* Exercise data *
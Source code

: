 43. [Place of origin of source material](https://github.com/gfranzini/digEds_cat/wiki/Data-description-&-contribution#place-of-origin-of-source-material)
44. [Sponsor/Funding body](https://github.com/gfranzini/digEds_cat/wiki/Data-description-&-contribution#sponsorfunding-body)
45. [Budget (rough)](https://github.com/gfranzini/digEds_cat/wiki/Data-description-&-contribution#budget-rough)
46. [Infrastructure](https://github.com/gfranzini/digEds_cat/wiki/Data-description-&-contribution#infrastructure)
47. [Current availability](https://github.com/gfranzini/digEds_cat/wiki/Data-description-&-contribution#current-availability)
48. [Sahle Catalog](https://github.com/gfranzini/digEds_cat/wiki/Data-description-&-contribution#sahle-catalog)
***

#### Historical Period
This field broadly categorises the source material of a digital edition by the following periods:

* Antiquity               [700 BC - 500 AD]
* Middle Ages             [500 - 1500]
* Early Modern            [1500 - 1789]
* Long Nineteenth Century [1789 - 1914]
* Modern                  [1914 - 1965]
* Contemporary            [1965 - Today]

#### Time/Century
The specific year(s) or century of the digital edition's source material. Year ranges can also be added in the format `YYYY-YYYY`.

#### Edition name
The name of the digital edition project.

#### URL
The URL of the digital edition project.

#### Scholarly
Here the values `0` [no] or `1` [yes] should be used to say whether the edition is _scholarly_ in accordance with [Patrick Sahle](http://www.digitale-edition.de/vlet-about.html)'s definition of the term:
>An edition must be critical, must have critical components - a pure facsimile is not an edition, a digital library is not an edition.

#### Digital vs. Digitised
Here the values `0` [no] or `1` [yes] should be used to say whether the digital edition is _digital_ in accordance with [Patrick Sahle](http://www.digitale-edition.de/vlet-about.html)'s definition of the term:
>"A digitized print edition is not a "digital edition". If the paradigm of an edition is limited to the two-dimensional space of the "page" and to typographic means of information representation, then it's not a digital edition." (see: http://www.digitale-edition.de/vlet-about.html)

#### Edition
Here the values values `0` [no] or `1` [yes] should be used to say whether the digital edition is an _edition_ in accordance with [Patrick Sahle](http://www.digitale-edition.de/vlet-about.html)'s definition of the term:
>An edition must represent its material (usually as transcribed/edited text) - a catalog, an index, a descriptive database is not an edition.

* What you are asked to do *
To answer, copy each line from the material above that has the word "description".

* Solution *
: 43. [Place of origin of source material](https://github.com/gfranzini/digEds_cat/wiki/Data-description-&-contribution#place-of-origin-of-source-material)
44. [Sponsor/Funding body](https://github.com/gfranzini/digEds_cat/wiki/Data-description-&-contribution#sponsorfunding-body)
45. [Budget (rough)](https://github.com/gfranzini/digEds_cat/wiki/Data-description-&-contribution#budget-rough)
46. [Infrastructure](https://github.com/gfranzini/digEds_cat/wiki/Data-description-&-contribution#infrastructure)
47. [Current availability](https://github.com/gfranzini/digEds_cat/wiki/Data-description-&-contribution#current-availability)
48. [Sahle Catalog](https://github.com/gfranzini/digEds_cat/wiki/Data-description-&-contribution#sahle-catalog)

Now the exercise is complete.